▶ _Dataset entries_:
####
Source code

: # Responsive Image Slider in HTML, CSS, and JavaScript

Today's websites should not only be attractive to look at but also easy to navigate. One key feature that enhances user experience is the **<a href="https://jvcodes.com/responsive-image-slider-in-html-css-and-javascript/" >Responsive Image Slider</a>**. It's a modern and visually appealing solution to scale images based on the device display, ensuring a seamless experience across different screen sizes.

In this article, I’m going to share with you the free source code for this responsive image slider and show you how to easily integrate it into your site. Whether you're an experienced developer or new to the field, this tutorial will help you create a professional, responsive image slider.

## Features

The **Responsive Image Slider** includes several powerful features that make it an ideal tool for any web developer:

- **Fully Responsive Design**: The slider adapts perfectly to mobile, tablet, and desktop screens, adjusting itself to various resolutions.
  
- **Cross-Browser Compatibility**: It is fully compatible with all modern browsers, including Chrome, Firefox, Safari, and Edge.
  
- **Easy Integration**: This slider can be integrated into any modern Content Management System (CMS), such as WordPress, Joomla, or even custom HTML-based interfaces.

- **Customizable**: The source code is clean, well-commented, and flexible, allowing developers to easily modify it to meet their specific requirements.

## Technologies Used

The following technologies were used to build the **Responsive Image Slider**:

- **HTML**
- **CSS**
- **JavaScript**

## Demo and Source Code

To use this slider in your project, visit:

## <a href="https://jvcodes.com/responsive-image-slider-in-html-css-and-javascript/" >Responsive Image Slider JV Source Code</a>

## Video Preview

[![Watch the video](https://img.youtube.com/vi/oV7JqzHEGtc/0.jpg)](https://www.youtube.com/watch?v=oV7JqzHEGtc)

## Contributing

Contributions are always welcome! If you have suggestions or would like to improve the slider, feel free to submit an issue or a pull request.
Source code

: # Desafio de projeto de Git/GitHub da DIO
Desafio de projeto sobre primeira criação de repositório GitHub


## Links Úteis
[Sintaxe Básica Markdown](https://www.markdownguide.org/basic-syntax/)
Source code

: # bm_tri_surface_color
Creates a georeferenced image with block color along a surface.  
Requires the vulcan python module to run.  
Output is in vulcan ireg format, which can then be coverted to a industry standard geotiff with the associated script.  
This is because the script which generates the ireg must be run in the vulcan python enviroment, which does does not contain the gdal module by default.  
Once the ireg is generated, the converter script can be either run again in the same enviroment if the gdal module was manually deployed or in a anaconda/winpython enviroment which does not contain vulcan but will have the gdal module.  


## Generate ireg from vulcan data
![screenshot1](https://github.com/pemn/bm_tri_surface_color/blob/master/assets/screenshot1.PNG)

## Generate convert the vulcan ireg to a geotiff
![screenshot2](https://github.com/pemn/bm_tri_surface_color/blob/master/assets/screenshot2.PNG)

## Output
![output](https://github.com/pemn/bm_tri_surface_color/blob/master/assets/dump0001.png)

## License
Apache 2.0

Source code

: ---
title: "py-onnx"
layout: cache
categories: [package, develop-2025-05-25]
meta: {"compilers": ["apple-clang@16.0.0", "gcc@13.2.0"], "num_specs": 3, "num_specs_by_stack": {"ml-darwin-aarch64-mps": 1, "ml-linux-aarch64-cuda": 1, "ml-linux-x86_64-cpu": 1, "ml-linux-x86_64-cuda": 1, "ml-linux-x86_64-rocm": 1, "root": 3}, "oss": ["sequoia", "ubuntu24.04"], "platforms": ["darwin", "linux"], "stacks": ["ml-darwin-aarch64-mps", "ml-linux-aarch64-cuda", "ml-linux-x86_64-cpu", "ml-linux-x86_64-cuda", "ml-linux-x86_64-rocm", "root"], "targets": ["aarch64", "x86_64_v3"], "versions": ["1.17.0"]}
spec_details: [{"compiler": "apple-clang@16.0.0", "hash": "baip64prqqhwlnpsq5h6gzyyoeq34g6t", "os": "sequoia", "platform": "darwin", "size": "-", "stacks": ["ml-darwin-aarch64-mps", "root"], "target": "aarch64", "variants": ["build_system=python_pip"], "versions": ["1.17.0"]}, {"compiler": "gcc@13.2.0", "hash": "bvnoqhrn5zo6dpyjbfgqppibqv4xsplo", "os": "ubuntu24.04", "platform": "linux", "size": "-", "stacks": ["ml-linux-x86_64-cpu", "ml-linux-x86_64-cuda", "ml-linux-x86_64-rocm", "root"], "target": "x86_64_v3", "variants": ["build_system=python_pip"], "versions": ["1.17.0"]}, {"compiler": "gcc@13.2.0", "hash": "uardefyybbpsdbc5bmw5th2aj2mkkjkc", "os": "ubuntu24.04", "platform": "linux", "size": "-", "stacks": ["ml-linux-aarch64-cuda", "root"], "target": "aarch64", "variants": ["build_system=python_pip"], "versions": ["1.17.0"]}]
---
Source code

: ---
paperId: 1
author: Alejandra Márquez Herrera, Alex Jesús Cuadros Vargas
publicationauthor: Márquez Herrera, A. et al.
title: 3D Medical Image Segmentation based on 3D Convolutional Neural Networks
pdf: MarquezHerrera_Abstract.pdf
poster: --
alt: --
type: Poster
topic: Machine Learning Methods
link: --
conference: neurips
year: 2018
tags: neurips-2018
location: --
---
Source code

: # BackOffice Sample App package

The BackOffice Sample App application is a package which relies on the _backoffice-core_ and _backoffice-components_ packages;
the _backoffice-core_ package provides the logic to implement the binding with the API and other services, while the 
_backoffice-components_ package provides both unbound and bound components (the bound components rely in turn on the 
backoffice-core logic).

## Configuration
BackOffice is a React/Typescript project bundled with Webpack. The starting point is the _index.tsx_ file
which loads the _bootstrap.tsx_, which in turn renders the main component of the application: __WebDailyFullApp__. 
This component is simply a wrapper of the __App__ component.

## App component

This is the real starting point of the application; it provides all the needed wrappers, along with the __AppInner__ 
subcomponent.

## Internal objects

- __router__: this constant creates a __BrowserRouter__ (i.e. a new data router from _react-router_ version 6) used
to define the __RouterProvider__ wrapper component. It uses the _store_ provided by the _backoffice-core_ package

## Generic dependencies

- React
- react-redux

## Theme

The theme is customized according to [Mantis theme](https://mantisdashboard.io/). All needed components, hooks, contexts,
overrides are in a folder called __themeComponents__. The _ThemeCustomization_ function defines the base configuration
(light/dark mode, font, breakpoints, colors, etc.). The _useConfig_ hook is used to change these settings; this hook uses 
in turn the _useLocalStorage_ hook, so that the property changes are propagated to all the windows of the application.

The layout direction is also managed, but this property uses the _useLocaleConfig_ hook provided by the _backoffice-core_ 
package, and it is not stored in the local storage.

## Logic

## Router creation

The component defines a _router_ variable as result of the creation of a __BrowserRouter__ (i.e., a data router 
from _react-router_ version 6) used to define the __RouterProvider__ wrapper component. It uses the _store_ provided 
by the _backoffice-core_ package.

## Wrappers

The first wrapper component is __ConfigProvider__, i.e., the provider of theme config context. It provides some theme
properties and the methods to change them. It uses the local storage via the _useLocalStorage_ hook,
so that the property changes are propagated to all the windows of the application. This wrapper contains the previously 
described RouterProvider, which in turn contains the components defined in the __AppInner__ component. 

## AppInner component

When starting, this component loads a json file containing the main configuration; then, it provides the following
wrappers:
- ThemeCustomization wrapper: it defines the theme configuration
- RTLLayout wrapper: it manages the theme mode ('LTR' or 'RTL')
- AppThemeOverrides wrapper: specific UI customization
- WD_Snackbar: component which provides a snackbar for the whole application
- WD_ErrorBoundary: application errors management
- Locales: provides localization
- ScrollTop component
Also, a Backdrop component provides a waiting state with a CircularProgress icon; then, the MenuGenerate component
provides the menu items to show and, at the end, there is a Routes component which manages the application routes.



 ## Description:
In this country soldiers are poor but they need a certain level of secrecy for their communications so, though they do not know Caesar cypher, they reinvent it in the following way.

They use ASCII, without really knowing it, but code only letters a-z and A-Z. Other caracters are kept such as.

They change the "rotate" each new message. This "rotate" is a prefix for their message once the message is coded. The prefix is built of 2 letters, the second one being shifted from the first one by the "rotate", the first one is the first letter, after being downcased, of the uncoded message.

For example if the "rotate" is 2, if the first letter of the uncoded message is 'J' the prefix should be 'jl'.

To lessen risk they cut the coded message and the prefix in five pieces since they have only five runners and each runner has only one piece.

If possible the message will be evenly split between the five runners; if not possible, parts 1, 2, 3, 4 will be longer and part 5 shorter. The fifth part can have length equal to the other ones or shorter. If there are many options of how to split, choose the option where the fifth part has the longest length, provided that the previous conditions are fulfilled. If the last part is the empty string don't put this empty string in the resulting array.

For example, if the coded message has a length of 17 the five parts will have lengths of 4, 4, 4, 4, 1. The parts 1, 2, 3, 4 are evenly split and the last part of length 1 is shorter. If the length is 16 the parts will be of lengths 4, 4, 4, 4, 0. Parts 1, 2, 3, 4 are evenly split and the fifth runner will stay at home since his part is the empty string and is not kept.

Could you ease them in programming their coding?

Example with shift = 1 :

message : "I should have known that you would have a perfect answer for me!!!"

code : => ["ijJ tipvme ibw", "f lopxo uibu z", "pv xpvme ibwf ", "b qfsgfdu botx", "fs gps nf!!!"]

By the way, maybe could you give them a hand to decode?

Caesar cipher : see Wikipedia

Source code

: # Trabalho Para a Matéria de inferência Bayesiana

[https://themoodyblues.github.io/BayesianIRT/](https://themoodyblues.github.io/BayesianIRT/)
####
▶ _WORK INSTRUCTIONS_:
In the entries above, please find the line with "When starting, this" and the line with "To lessen risk", then write out exactly those two lines and every line between them, and nothing more.

▶ _SOLUTION TO THIS TASK_:
When starting, this component loads a json file containing the main configuration; then, it provides the following
wrappers:
- ThemeCustomization wrapper: it defines the theme configuration
- RTLLayout wrapper: it manages the theme mode ('LTR' or 'RTL')
- AppThemeOverrides wrapper: specific UI customization
- WD_Snackbar: component which provides a snackbar for the whole application
- WD_ErrorBoundary: application errors management
- Locales: provides localization
- ScrollTop component
Also, a Backdrop component provides a waiting state with a CircularProgress icon; then, the MenuGenerate component
provides the menu items to show and, at the end, there is a Routes component which manages the application routes.



 ## Description:
In this country soldiers are poor but they need a certain level of secrecy for their communications so, though they do not know Caesar cypher, they reinvent it in the following way.

They use ASCII, without really knowing it, but code only letters a-z and A-Z. Other caracters are kept such as.

They change the "rotate" each new message. This "rotate" is a prefix for their message once the message is coded. The prefix is built of 2 letters, the second one being shifted from the first one by the "rotate", the first one is the first letter, after being downcased, of the uncoded message.

For example if the "rotate" is 2, if the first letter of the uncoded message is 'J' the prefix should be 'jl'.

To lessen risk they cut the coded message and the prefix in five pieces since they have only five runners and each runner has only one piece.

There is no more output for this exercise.